▸ **Records supplied**
========

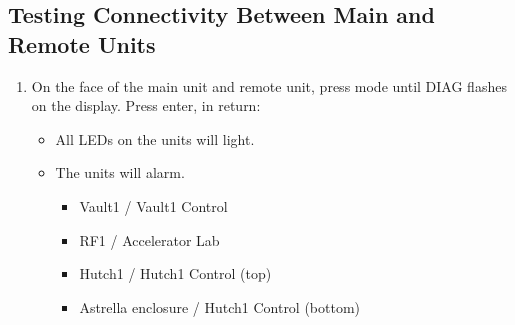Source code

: \documentclass[letterpaper,10pt,english]{sphinxmanual}
\begin{document}
\subsection{Testing Connectivity Between Main and Remote Units}
\label{\detokenize{testing_documentation/O2_testing:testing-connectivity-between-main-and-remote-units}}\begin{enumerate}
%
\item {} 
\sphinxAtStartPar
On the face of the main unit and remote unit, press mode until DIAG flashes on the display. Press enter, in return:
\begin{itemize}
\item {} 
\sphinxAtStartPar
All LEDs on the units will light.

\item {} 
\sphinxAtStartPar
The units will alarm.
\begin{itemize}
\item {} 
\sphinxAtStartPar
Vault\sphinxhyphen{}1 / Vault\sphinxhyphen{}1 Control

\item {} 
\sphinxAtStartPar
RF\sphinxhyphen{}1 / Accelerator Lab

\item {} 
\sphinxAtStartPar
Hutch\sphinxhyphen{}1 / Hutch\sphinxhyphen{}1 Control (top)

\item {} 
\sphinxAtStartPar
Astrella enclosure / Hutch\sphinxhyphen{}1 Control (bottom)

\end{itemize}

\end{itemize}

\end{enumerate}
\end{document}
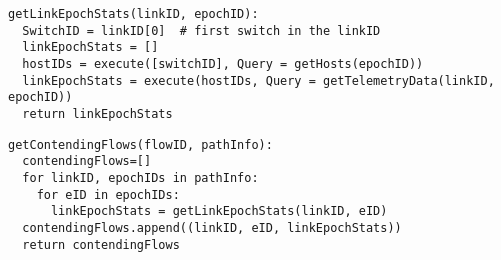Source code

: \begin{center}
\begin{lstlisting}[xleftmargin=.2\textwidth]
getLinkEpochStats(linkID, epochID):
  SwitchID = linkID[0]  # first switch in the linkID
  linkEpochStats = []
  hostIDs = execute([switchID], Query = getHosts(epochID))
  linkEpochStats = execute(hostIDs, Query = getTelemetryData(linkID, epochID))
  return linkEpochStats
\end{lstlisting}
\end{center}

\begin{center}
\begin{lstlisting}[xleftmargin=.2\textwidth]
getContendingFlows(flowID, pathInfo):
  contendingFlows=[]
  for linkID, epochIDs in pathInfo:
    for eID in epochIDs:
      linkEpochStats = getLinkEpochStats(linkID, eID)
  contendingFlows.append((linkID, eID, linkEpochStats))
  return contendingFlows
\end{lstlisting}
\end{center}
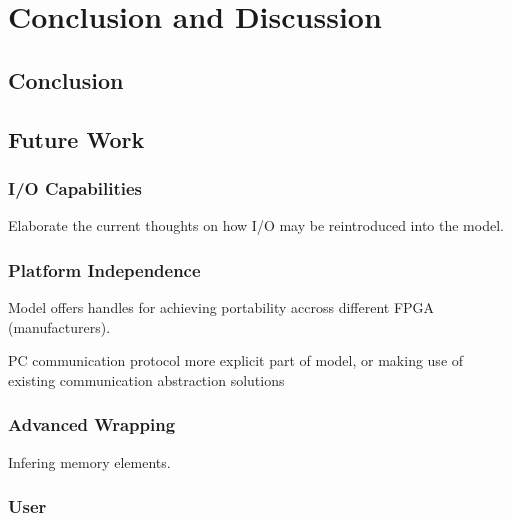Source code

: \documentclass[main.tex]{subfiles}
\begin{document}
\chapter{Conclusion and Discussion}

\section{Conclusion}

\section{Future Work}
\label{section:futurework}

\subsection{I/O Capabilities}
Elaborate the current thoughts on how I/O may be reintroduced into the model.

\subsection{Platform Independence}
Model offers handles for achieving portability accross different FPGA (manufacturers).

PC communication protocol more explicit part of model, or making use of existing communication abstraction solutions

\subsection{Advanced Wrapping}
Infering memory elements.

\subsection{User }
\end{document}
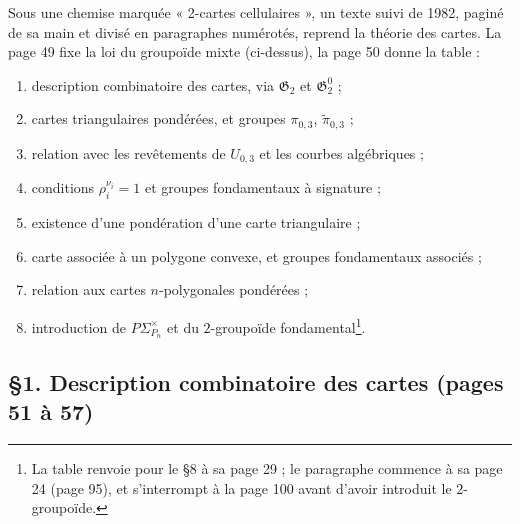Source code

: \documentclass[11pt,a4paper]{article}
\begin{document}
Sous une chemise marquée « 2-cartes cellulaires », un texte suivi de 1982,
paginé de sa main et divisé en paragraphes numérotés, reprend la théorie des
cartes. La page 49 fixe la loi du groupoïde mixte (ci-dessus), la page 50
donne la table :
\begin{enumerate}
\item description combinatoire des cartes, via $\mathfrak{G}_2$ et $\mathfrak{G}_2^0$ ;
\item cartes triangulaires pondérées, et groupes $\pi_{0,3}$, $\tilde\pi_{0,3}$ ;
\item relation avec les revêtements de $U_{0,3}$ et les courbes algébriques ;
\item conditions $\rho_i^{\nu_i} = 1$ et groupes fondamentaux à signature ;
\item existence d'une pondération d'une carte triangulaire ;
\item carte associée à un polygone convexe, et groupes fondamentaux associés ;
\item relation aux cartes $n$-polygonales pondérées ;
\item introduction de $P\Sigma^{\times}_{P_n}$ et du $2$-groupoïde
fondamental\footnote{La table renvoie pour le §8 à sa page 29 ; le
paragraphe commence à sa page 24 (page 95), et s'interrompt à la page 100
avant d'avoir introduit le $2$-groupoïde.}.
\end{enumerate}

\subsection*{§1. Description combinatoire des cartes (pages 51 à 57)}
\end{document}
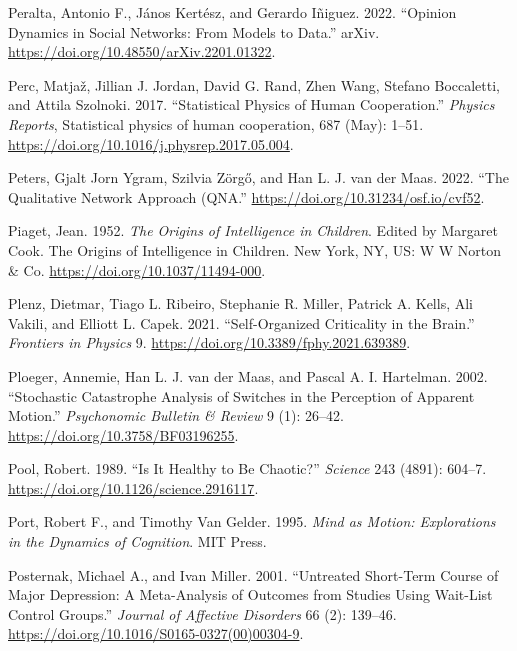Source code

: \documentclass[
  a4paper,
  DIV=11,
  numbers=noendperiod,
  oneside]{scrreprt}
\newlength{\cslhangindent}
\newenvironment{CSLReferences}[2] %
 {\begin{list}{}{%
  \setlength{\itemindent}{0pt}
  \setlength{\leftmargin}{0pt}
  \setlength{\parsep}{0pt}
  \ifodd #1
   \setlength{\leftmargin}{\cslhangindent}
   \setlength{\itemindent}{-1\cslhangindent}
  \fi
  \setlength{\itemsep}{#2\baselineskip}}}
 {\end{list}}
\begin{document}
\begin{CSLReferences}{1}{0}
Peralta, Antonio F., János Kertész, and Gerardo Iñiguez. 2022.
{``Opinion Dynamics in Social Networks: {From} Models to Data.''}
{arXiv}. \url{https://doi.org/10.48550/arXiv.2201.01322}.

Perc, Matjaž, Jillian J. Jordan, David G. Rand, Zhen Wang, Stefano
Boccaletti, and Attila Szolnoki. 2017. {``Statistical Physics of Human
Cooperation.''} \emph{Physics Reports}, Statistical physics of human
cooperation, 687 (May): 1--51.
\url{https://doi.org/10.1016/j.physrep.2017.05.004}.

Peters, Gjalt Jorn Ygram, Szilvia Zörgő, and Han L. J. van der Maas.
2022. {``The {Qualitative Network Approach} ({QNA}.''}
\url{https://doi.org/10.31234/osf.io/cvf52}.

Piaget, Jean. 1952. \emph{The Origins of Intelligence in Children}.
Edited by Margaret Cook. The Origins of Intelligence in Children. {New
York, NY, US}: {W W Norton \& Co}.
\url{https://doi.org/10.1037/11494-000}.

Plenz, Dietmar, Tiago L. Ribeiro, Stephanie R. Miller, Patrick A. Kells,
Ali Vakili, and Elliott L. Capek. 2021. {``Self-{Organized Criticality}
in the {Brain}.''} \emph{Frontiers in Physics} 9.
\url{https://doi.org/10.3389/fphy.2021.639389}.

Ploeger, Annemie, Han L. J. van der Maas, and Pascal A. I. Hartelman.
2002. {``Stochastic Catastrophe Analysis of Switches in the Perception
of Apparent Motion.''} \emph{Psychonomic Bulletin \& Review} 9 (1):
26--42. \url{https://doi.org/10.3758/BF03196255}.

Pool, Robert. 1989. {``Is {It Healthy} to {Be Chaotic}?''}
\emph{Science} 243 (4891): 604--7.
\url{https://doi.org/10.1126/science.2916117}.

Port, Robert F., and Timothy Van Gelder. 1995. \emph{Mind as {Motion}:
{Explorations} in the {Dynamics} of {Cognition}}. {MIT Press}.

Posternak, Michael A., and Ivan Miller. 2001. {``Untreated Short-Term
Course of Major Depression: A Meta-Analysis of Outcomes from Studies
Using Wait-List Control Groups.''} \emph{Journal of Affective Disorders}
66 (2): 139--46. \url{https://doi.org/10.1016/S0165-0327(00)00304-9}.


\end{CSLReferences}
\end{document}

========

▸ **What is expected**
Transcribe the records in full and exactly. Pictures stay out.

▸ **Response**
Source code

: \documentclass[letterpaper,10pt,english]{sphinxmanual}
\begin{document}
\subsection{Testing Connectivity Between Main and Remote Units}
\label{\detokenize{testing_documentation/O2_testing:testing-connectivity-between-main-and-remote-units}}\begin{enumerate}
%
\item {} 
\sphinxAtStartPar
On the face of the main unit and remote unit, press mode until DIAG flashes on the display. Press enter, in return:
\begin{itemize}
\item {} 
\sphinxAtStartPar
All LEDs on the units will light.

\item {} 
\sphinxAtStartPar
The units will alarm.
\begin{itemize}
\item {} 
\sphinxAtStartPar
Vault\sphinxhyphen{}1 / Vault\sphinxhyphen{}1 Control

\item {} 
\sphinxAtStartPar
RF\sphinxhyphen{}1 / Accelerator Lab

\item {} 
\sphinxAtStartPar
Hutch\sphinxhyphen{}1 / Hutch\sphinxhyphen{}1 Control (top)

\item {} 
\sphinxAtStartPar
Astrella enclosure / Hutch\sphinxhyphen{}1 Control (bottom)

\end{itemize}

\end{itemize}

\end{enumerate}
\end{document}
Source code

: \begin{center}
\begin{lstlisting}[xleftmargin=.2\textwidth]
getLinkEpochStats(linkID, epochID):
  SwitchID = linkID[0]  # first switch in the linkID
  linkEpochStats = []
  hostIDs = execute([switchID], Query = getHosts(epochID))
  linkEpochStats = execute(hostIDs, Query = getTelemetryData(linkID, epochID))
  return linkEpochStats
\end{lstlisting}
\end{center}

\begin{center}
\begin{lstlisting}[xleftmargin=.2\textwidth]
getContendingFlows(flowID, pathInfo):
  contendingFlows=[]
  for linkID, epochIDs in pathInfo:
    for eID in epochIDs:
      linkEpochStats = getLinkEpochStats(linkID, eID)
  contendingFlows.append((linkID, eID, linkEpochStats))
  return contendingFlows
\end{lstlisting}
\end{center}
Source code

: \documentclass[main.tex]{subfiles}
\begin{document}
\chapter{Conclusion and Discussion}

\section{Conclusion}

\section{Future Work}
\label{section:futurework}

\subsection{I/O Capabilities}
Elaborate the current thoughts on how I/O may be reintroduced into the model.

\subsection{Platform Independence}
Model offers handles for achieving portability accross different FPGA (manufacturers).

PC communication protocol more explicit part of model, or making use of existing communication abstraction solutions

\subsection{Advanced Wrapping}
Infering memory elements.

\subsection{User }
\end{document}
Source code

: \documentclass[11pt,a4paper]{article}
\begin{document}
Sous une chemise marquée « 2-cartes cellulaires », un texte suivi de 1982,
paginé de sa main et divisé en paragraphes numérotés, reprend la théorie des
cartes. La page 49 fixe la loi du groupoïde mixte (ci-dessus), la page 50
donne la table :
\begin{enumerate}
\item description combinatoire des cartes, via $\mathfrak{G}_2$ et $\mathfrak{G}_2^0$ ;
\item cartes triangulaires pondérées, et groupes $\pi_{0,3}$, $\tilde\pi_{0,3}$ ;
\item relation avec les revêtements de $U_{0,3}$ et les courbes algébriques ;
\item conditions $\rho_i^{\nu_i} = 1$ et groupes fondamentaux à signature ;
\item existence d'une pondération d'une carte triangulaire ;
\item carte associée à un polygone convexe, et groupes fondamentaux associés ;
\item relation aux cartes $n$-polygonales pondérées ;
\item introduction de $P\Sigma^{\times}_{P_n}$ et du $2$-groupoïde
fondamental\footnote{La table renvoie pour le §8 à sa page 29 ; le
paragraphe commence à sa page 24 (page 95), et s'interrompt à la page 100
avant d'avoir introduit le $2$-groupoïde.}.
\end{enumerate}

\subsection*{§1. Description combinatoire des cartes (pages 51 à 57)}
\end{document}
Source code

: \documentclass[
  a4paper,
  DIV=11,
  numbers=noendperiod,
  oneside]{scrreprt}
\newlength{\cslhangindent}
\newenvironment{CSLReferences}[2] %
 {\begin{list}{}{%
  \setlength{\itemindent}{0pt}
  \setlength{\leftmargin}{0pt}
  \setlength{\parsep}{0pt}
  \ifodd #1
   \setlength{\leftmargin}{\cslhangindent}
   \setlength{\itemindent}{-1\cslhangindent}
  \fi
  \setlength{\itemsep}{#2\baselineskip}}}
 {\end{list}}
\begin{document}
\begin{CSLReferences}{1}{0}
Peralta, Antonio F., János Kertész, and Gerardo Iñiguez. 2022.
{``Opinion Dynamics in Social Networks: {From} Models to Data.''}
{arXiv}. \url{https://doi.org/10.48550/arXiv.2201.01322}.

Perc, Matjaž, Jillian J. Jordan, David G. Rand, Zhen Wang, Stefano
Boccaletti, and Attila Szolnoki. 2017. {``Statistical Physics of Human
Cooperation.''} \emph{Physics Reports}, Statistical physics of human
cooperation, 687 (May): 1--51.
\url{https://doi.org/10.1016/j.physrep.2017.05.004}.

Peters, Gjalt Jorn Ygram, Szilvia Zörgő, and Han L. J. van der Maas.
2022. {``The {Qualitative Network Approach} ({QNA}.''}
\url{https://doi.org/10.31234/osf.io/cvf52}.

Piaget, Jean. 1952. \emph{The Origins of Intelligence in Children}.
Edited by Margaret Cook. The Origins of Intelligence in Children. {New
York, NY, US}: {W W Norton \& Co}.
\url{https://doi.org/10.1037/11494-000}.

Plenz, Dietmar, Tiago L. Ribeiro, Stephanie R. Miller, Patrick A. Kells,
Ali Vakili, and Elliott L. Capek. 2021. {``Self-{Organized Criticality}
in the {Brain}.''} \emph{Frontiers in Physics} 9.
\url{https://doi.org/10.3389/fphy.2021.639389}.

Ploeger, Annemie, Han L. J. van der Maas, and Pascal A. I. Hartelman.
2002. {``Stochastic Catastrophe Analysis of Switches in the Perception
of Apparent Motion.''} \emph{Psychonomic Bulletin \& Review} 9 (1):
26--42. \url{https://doi.org/10.3758/BF03196255}.

Pool, Robert. 1989. {``Is {It Healthy} to {Be Chaotic}?''}
\emph{Science} 243 (4891): 604--7.
\url{https://doi.org/10.1126/science.2916117}.

Port, Robert F., and Timothy Van Gelder. 1995. \emph{Mind as {Motion}:
{Explorations} in the {Dynamics} of {Cognition}}. {MIT Press}.

Posternak, Michael A., and Ivan Miller. 2001. {``Untreated Short-Term
Course of Major Depression: A Meta-Analysis of Outcomes from Studies
Using Wait-List Control Groups.''} \emph{Journal of Affective Disorders}
66 (2): 139--46. \url{https://doi.org/10.1016/S0165-0327(00)00304-9}.


\end{CSLReferences}
\end{document}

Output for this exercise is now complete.